§ TASK: Beneath this task are records; state how many of their lines hold the word "other", and nothing else.

§ SUPPLIED RECORDS:
============
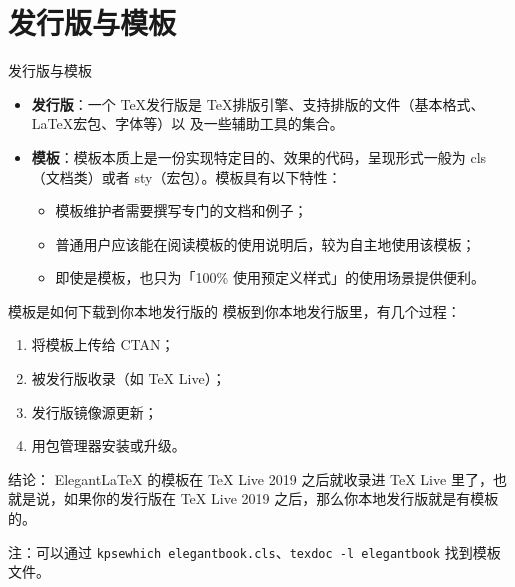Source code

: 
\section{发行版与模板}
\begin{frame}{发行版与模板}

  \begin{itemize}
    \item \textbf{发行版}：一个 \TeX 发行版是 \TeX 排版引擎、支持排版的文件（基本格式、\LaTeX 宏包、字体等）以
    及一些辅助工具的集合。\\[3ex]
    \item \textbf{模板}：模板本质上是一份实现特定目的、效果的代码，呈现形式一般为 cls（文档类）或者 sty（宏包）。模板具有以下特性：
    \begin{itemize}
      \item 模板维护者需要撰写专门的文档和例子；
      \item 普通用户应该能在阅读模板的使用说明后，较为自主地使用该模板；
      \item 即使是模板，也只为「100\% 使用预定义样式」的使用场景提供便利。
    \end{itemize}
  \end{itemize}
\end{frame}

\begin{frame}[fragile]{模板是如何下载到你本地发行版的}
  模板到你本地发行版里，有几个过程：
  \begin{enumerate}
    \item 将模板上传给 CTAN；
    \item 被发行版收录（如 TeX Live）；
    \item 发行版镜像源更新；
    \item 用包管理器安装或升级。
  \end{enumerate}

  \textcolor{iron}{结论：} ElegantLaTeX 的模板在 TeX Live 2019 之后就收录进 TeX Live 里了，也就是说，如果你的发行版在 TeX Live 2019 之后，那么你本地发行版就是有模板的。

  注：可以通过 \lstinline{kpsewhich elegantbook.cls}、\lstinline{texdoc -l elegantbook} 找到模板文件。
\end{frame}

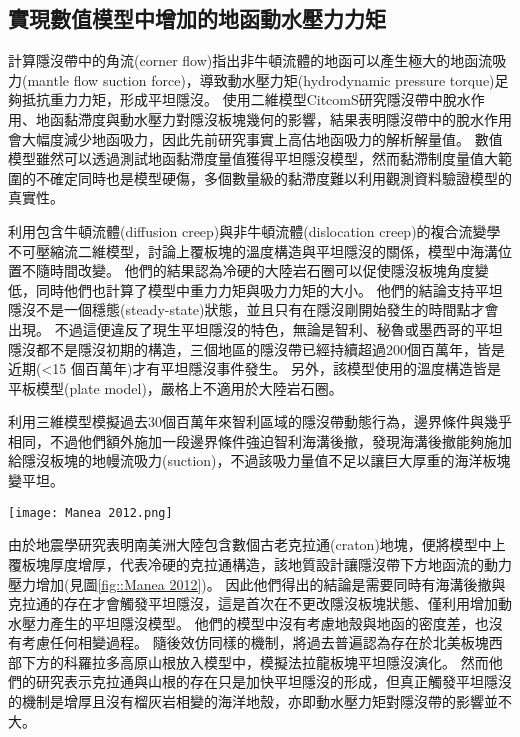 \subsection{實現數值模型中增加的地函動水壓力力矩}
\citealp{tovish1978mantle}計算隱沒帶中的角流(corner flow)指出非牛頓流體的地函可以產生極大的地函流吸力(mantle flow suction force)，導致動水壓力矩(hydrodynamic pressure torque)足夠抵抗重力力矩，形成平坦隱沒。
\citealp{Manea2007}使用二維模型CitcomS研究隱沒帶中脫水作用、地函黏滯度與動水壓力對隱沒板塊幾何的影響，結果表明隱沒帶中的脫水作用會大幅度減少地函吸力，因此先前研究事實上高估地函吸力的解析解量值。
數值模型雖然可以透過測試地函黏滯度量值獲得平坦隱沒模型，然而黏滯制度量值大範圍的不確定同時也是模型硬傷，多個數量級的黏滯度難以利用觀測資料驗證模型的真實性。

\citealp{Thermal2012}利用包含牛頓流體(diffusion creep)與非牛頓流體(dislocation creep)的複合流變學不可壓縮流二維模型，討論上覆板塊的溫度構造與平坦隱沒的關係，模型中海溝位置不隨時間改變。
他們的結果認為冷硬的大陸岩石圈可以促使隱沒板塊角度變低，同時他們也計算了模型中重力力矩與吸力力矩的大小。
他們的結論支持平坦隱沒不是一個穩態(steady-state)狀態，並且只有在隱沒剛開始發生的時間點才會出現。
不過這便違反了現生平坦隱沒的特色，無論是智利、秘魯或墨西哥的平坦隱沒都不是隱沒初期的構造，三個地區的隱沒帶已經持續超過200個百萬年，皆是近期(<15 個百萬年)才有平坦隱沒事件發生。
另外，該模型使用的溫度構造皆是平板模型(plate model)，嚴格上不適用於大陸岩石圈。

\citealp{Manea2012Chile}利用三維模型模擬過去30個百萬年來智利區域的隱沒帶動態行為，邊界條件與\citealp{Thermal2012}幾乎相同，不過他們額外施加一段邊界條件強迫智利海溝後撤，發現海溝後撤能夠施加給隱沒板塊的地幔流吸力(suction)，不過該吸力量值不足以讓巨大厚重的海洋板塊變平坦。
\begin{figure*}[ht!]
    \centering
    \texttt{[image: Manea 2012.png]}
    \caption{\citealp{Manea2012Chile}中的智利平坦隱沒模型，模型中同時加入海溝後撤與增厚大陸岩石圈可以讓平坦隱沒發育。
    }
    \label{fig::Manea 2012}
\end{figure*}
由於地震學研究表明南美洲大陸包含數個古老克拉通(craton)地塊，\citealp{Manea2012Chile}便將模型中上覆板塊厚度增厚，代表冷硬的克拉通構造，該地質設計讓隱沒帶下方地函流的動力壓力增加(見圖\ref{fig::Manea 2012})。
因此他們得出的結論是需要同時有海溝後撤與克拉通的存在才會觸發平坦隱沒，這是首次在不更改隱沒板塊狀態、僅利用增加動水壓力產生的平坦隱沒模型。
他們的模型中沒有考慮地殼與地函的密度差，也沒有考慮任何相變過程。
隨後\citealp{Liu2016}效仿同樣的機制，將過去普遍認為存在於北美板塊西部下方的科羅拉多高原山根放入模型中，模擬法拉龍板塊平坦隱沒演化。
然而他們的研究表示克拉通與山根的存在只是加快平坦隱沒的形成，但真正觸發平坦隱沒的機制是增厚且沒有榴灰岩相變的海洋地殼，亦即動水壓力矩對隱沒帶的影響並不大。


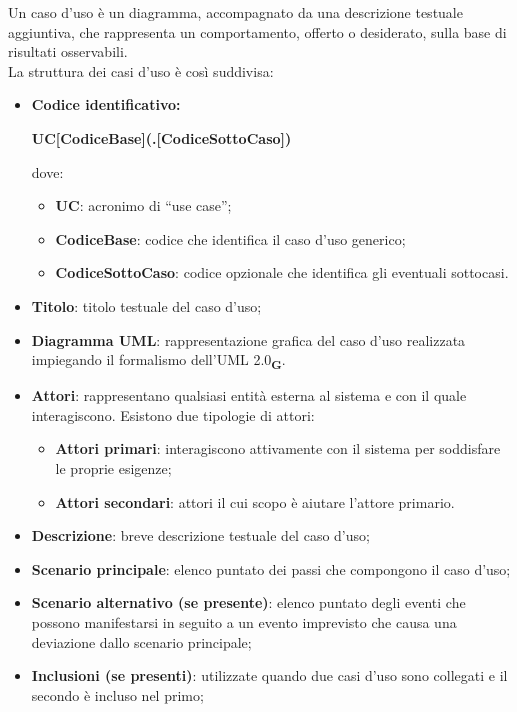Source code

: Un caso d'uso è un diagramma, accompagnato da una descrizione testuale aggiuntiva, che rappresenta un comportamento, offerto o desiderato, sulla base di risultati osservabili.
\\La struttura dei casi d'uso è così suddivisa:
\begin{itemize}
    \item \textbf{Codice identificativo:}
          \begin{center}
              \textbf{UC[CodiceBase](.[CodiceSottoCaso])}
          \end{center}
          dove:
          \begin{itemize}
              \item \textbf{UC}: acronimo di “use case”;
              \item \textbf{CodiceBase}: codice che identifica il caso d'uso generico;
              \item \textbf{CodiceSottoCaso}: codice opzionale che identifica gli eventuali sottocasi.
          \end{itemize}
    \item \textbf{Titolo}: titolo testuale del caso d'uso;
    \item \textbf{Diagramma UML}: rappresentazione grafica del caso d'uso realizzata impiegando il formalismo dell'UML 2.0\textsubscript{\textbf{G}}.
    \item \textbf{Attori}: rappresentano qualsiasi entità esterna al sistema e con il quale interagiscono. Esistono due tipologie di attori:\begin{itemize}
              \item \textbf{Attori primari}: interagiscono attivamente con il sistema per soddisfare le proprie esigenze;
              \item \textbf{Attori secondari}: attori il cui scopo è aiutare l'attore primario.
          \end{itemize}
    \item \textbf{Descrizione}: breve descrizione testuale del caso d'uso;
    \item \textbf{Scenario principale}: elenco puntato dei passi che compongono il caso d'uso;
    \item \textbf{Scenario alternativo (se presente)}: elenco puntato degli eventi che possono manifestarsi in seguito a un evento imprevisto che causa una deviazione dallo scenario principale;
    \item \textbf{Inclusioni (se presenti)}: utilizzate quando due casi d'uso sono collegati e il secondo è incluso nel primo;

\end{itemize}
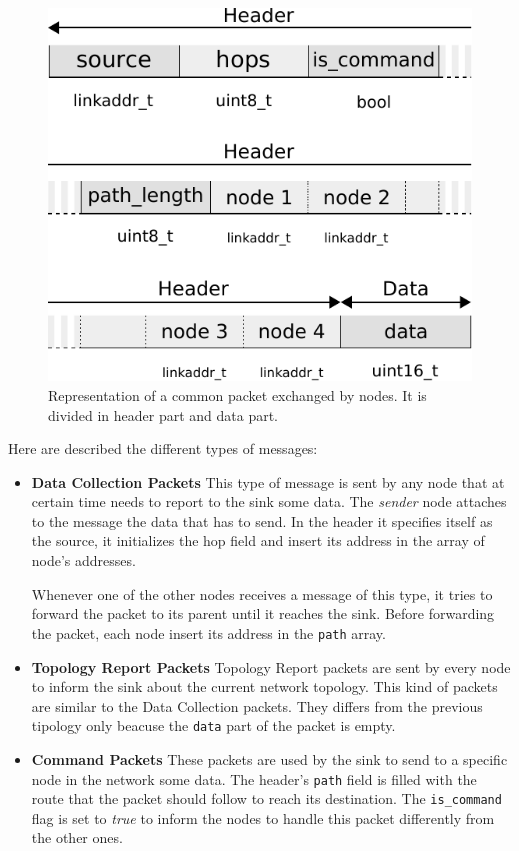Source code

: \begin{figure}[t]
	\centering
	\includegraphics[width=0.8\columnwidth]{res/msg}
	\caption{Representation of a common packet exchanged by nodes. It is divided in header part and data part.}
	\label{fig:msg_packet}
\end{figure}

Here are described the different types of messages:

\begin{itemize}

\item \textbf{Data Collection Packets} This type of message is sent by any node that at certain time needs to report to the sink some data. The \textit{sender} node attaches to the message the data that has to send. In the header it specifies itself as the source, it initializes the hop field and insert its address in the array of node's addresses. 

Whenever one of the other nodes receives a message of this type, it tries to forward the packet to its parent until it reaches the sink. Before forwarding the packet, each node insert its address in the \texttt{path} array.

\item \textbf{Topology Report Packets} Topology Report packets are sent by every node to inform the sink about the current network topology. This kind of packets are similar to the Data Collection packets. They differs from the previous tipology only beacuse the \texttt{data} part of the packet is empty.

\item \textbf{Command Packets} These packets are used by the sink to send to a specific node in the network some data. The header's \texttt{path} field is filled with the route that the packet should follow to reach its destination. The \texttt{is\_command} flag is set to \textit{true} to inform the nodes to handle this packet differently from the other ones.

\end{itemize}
============
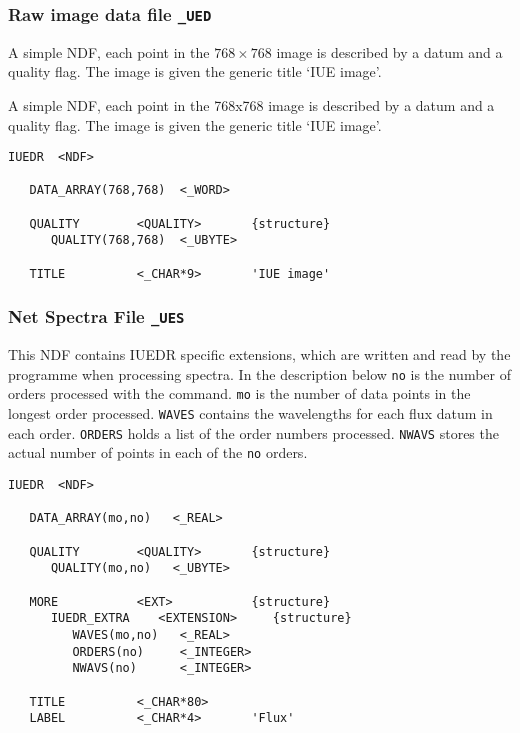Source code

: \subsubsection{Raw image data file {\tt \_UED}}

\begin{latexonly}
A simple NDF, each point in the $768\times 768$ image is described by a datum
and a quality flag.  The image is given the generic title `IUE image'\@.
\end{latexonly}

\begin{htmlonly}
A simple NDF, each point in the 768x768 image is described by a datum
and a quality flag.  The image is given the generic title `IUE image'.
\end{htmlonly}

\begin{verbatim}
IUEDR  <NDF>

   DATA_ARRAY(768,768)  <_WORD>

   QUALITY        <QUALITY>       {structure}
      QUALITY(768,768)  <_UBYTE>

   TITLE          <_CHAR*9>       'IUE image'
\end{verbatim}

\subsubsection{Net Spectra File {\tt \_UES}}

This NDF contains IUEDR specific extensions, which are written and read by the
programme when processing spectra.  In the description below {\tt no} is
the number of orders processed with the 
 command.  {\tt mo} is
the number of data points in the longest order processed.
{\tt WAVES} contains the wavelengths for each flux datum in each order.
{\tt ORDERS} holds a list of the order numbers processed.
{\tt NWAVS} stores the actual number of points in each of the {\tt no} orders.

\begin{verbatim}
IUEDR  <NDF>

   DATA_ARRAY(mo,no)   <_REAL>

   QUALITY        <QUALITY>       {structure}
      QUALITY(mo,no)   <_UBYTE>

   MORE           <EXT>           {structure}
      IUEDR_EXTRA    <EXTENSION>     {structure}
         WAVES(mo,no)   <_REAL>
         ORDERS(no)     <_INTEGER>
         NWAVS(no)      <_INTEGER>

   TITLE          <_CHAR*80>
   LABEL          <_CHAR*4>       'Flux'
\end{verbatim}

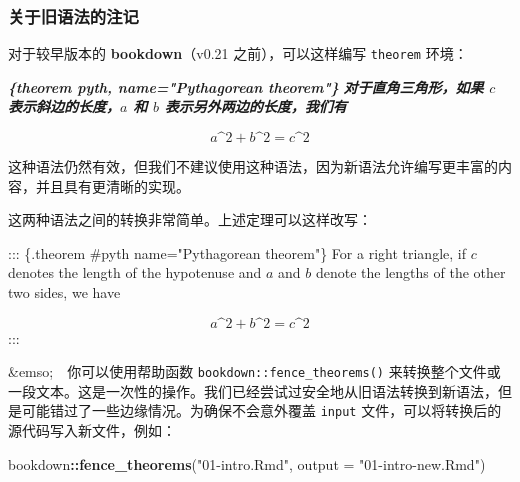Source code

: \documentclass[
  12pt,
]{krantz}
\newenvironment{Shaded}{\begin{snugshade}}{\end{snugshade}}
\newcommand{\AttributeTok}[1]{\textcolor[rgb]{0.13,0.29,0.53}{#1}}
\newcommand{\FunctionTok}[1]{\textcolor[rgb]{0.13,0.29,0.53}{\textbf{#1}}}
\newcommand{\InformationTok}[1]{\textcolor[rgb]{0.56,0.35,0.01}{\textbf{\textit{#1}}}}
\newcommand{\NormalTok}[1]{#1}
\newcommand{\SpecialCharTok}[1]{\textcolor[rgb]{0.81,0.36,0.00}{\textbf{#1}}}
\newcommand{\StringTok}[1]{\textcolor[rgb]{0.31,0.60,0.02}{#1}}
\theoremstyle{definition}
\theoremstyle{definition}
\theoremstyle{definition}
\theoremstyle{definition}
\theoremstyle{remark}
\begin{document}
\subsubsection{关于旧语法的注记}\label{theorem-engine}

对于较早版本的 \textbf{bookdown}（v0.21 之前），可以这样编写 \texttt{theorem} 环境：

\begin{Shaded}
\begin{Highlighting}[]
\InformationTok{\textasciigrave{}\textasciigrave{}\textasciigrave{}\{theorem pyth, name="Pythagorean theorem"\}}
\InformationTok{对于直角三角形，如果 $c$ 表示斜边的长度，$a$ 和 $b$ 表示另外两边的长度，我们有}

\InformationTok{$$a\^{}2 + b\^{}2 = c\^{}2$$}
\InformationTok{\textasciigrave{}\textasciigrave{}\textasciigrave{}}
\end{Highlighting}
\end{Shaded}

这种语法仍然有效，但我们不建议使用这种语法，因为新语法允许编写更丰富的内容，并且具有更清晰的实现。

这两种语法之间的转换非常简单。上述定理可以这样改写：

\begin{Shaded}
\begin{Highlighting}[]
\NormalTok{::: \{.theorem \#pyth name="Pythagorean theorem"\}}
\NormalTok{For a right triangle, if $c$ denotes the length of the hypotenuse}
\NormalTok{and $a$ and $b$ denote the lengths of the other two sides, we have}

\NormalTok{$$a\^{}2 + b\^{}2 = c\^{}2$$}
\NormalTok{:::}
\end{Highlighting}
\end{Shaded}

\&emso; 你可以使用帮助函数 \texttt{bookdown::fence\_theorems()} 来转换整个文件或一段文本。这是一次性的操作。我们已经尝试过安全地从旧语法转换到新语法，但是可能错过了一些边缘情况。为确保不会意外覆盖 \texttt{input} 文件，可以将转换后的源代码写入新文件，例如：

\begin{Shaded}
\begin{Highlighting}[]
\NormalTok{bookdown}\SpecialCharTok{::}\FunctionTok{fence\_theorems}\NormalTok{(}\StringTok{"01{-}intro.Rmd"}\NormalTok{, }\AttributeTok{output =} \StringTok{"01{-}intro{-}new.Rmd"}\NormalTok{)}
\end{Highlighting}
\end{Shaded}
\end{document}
============
§ COMPLETED TASK: 3